今年度の第一陣として、徳島県吉野川市の中学生50名が訪韓し、9月14日から9月20日までの6泊7日の日程で研修を行いました(団長:三栖秀昭 鴨島第一中学校教諭)。[@pause]団員の中学生45名は吉野川市内の中学校3校から選抜された生徒達で構成され、韓国の中学校や大学訪問、文化体験・視察などを通じて、韓国の文化・社会に対する理解を深めました。(主催団体:公益財団法人 日韓文化交流基金、大韓民国教育部国立国際教育院)
※「JENESYS2.0」の概要についてはこちらをご覧ください。

<日程>
9月14日(日)
吉野川市出発、関西空港発、仁川国際空港着
9月15日(月)
国立国際教育院訪問、学校訪問準備、景福宮見学、ショッピングセンター訪問
9月16日(火)
上峴中学校訪問
9月17日(水)
在大韓民国日本国大使館訪問、木浦へ移動
9月18日(木)
木浦大学訪問、木浦共生園訪問
9月19日(金)
全州へ移動、韓屋ツアー、伝統韓紙工芸体験、ソウルへ移動、修了式
9月20日(土)
仁川国際空港発、関西空港着、吉野川市帰着

 
2日目は本事業の韓国側主催団体である国立国際教育院を訪問しました。教育院からは歓迎の挨拶を頂き、吉野川市中学生団を代表して団長先生が答辞の挨拶をされ、教育院訪問のお礼と韓国研修が実現したことへの感謝のご挨拶をされました。また同時に、異文化を受け入れる心構えにも言及され、団員一行はこれから始まる研修に向けて、気を引き締め直す時間にもなりました。歓迎式後は、上峴中学校と木浦大学で行う徳島県の魅力についての練習時間を持ちました。その中で徳島を代表する阿波踊りの練習には特に熱が入りました。

教育院での発表練習の様子

この日の午後は、景福宮を訪問し、朝鮮時代の歴史や文化について触れることができました。またショッピングセンターの訪問もあり、盛りだくさんの一日になりましたが、充実した時間を過ごすことが出来ました。

敷地の広さに驚いた景福宮見学

3日目は待ちに待った上峴中学校の訪問です。一行のバスが学校に着くと、校舎から上峴中学校の生徒達が出て来て歓迎してくれる姿に、皆、緊張と期待が膨らみました。
歓迎式の終え、いよいよパートナーとの対面の時間です。自分の名前と韓国の生徒の名前が読み上げられると、お互いに挨拶をして、各教室へと移動しました。握手をして挨拶をする生徒もいれば、恥ずかしそうにしながら教室へと向かう生徒の姿も見られました。

パートナーと一緒に各教室へ

授業体験の1時間目は、3グループに分かれ、韓国風お餅ケーキ作りや、うちわの絵付け、ヘグム(胡弓に似たもの)の練習を行いました。特にヘグムの演奏は、音程を取るのが難しくパートナーの韓国の生徒に教えてもらいながら、なんとか1曲弾くことが出来ました。
2時間目は、体育の時間でした。体育も3グループに分かれ、ダンス、サッカー、韓国舞踊を学びました。

ヘグムを教えてもらう様子

韓国舞踊体験

授業の後は、いよいよ徳島県の魅力について、上峴中学校の皆さんの前で発表する時間です。
阿波踊りの実演を皆の前で披露し、一日一緒に過ごしたパートナーの皆さんも一緒に踊ってくれました。

上峴中学校での阿波踊り実演

パートナーと一緒に阿波踊り

学校訪問を終え、団員からは、「ひとりひとりにパートナーがついてくれたので楽しかった」、「発表で阿波踊りを踊ったら、みんな一緒に踊ってくれて嬉しかった」、「連絡先を交換した。海外で初めて友達ができて嬉しい」といった感想が聞かれ、思い出に残る1日を送ることが出来ました。
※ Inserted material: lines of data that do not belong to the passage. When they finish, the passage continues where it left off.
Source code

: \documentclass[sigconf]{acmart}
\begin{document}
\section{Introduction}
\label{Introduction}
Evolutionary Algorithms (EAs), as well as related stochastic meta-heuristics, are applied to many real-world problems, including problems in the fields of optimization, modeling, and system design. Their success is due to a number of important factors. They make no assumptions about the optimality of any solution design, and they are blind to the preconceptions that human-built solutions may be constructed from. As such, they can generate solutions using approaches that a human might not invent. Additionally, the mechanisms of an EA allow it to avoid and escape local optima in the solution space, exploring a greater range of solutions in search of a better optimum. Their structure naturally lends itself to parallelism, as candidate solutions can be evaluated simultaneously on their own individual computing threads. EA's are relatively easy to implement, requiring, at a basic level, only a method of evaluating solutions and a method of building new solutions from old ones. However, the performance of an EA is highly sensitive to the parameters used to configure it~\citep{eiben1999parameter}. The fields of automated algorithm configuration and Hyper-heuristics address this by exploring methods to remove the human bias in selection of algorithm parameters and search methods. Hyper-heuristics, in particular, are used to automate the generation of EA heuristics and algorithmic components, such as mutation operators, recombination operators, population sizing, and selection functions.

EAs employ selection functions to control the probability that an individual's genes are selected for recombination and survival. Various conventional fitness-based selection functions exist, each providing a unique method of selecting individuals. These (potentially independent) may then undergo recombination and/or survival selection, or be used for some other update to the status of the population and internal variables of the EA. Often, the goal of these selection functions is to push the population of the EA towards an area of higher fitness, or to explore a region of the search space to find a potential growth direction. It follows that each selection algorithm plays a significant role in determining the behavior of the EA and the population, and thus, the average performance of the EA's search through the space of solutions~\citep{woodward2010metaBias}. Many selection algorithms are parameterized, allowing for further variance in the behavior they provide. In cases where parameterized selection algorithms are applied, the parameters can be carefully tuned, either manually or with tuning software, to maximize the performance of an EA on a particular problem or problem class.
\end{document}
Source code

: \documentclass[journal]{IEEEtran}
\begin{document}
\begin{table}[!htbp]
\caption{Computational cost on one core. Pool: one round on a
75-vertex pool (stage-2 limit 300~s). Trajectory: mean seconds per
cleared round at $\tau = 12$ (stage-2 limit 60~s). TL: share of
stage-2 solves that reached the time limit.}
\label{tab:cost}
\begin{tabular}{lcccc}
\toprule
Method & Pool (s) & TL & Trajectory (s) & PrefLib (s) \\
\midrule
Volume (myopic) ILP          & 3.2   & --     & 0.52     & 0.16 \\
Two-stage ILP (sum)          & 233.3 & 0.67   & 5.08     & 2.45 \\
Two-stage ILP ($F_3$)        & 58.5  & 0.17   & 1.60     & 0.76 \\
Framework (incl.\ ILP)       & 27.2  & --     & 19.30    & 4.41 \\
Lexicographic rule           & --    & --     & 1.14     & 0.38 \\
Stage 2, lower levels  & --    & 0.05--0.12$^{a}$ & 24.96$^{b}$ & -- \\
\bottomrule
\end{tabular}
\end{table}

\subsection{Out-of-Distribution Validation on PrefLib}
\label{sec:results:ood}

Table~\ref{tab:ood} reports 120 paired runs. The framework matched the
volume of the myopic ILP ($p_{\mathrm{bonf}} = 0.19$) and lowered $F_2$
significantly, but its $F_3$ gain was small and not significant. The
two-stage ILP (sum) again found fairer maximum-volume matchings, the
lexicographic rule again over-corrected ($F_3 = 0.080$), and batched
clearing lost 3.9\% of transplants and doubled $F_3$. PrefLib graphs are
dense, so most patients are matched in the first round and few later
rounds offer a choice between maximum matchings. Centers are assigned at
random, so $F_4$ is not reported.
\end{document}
4日目は駐韓国日本国大使館公報文化院を訪問しました。職員の方から、業務の説明を受け、その後は団員からも沢山質問が出ました。質問内容は、大使館の仕事でのやりがいや大変だったこと、また海外で働くことの大変さ、などに及び、韓国での日本大使館業務を身近に感じることが出来ました。
この訪問を終え、一行は木浦へと移動しました。

駐韓国日本国大使館公報文化院の訪問

5日目は、本研修団の運営をして下さっている木浦大学を訪問しました。自然に囲まれた広いキャンパスに感嘆の声を上げている団員もいました。
ここでも歓迎式をして下さり、木浦大学の大学生の前で徳島県の魅力について発表する機会を持ちました。発表後には、木浦大学の大学生から、阿波踊りの起源、お祭りの時期などについての質問を受けました。
その後の交流会では、団員各自が用意した課題について、大学生にインタビューをする時間を持ちました。団員の課題は多岐にわたり、韓国の伝統競技、韓国での人気料理、自分が大切に思っているものなどについて、質問を行いました。団員皆が臆することなく、韓国語で一生懸命質問をしていました。

木浦大学の大学生の前で阿波踊り実演

課題について大学生に質問

木浦大学訪問後には、一行は木浦共生園を訪問しました。ここは、日本の植民地時代に韓国の基督教伝道師と日本人の田内千鶴子さん夫婦が力を合わせて、孤児になった子供たちを育てた歴史があります。映像や展示物を通じて、苦難の時代の中にも子供たちを守る使命を貫いた田内千鶴子さんの生涯に触れ、偉大な日本人がいたことに感銘を受けました。

映像で田内千鶴子さんの生涯を学ぶ

6日目は全州へ移動し、全州の街並みを見学しました。韓屋が広がる街を歩きながら、朝鮮時代の雰囲気に触れることが出来ました。また韓紙工芸体験では、韓紙に糊をつけて、オリジナルの筆箱を作りました。

韓屋を見学

韓紙で作る筆箱

全日程の研修を終えた団員からは、以下のような感想がありました。
・このような「国をこえた交流」を中学生で経験できたことは素晴らしいことだと思うし、今後の人生の糧になると思う。
・今回の研修で、自分たちは日本と韓国の未来を託されたような気がする。そのことを忘れずに立派な大人になりたい。
・これまで、テレビの情報をうのみにし、韓国に対しあまり良いイメージを持っていなかったことを反省した。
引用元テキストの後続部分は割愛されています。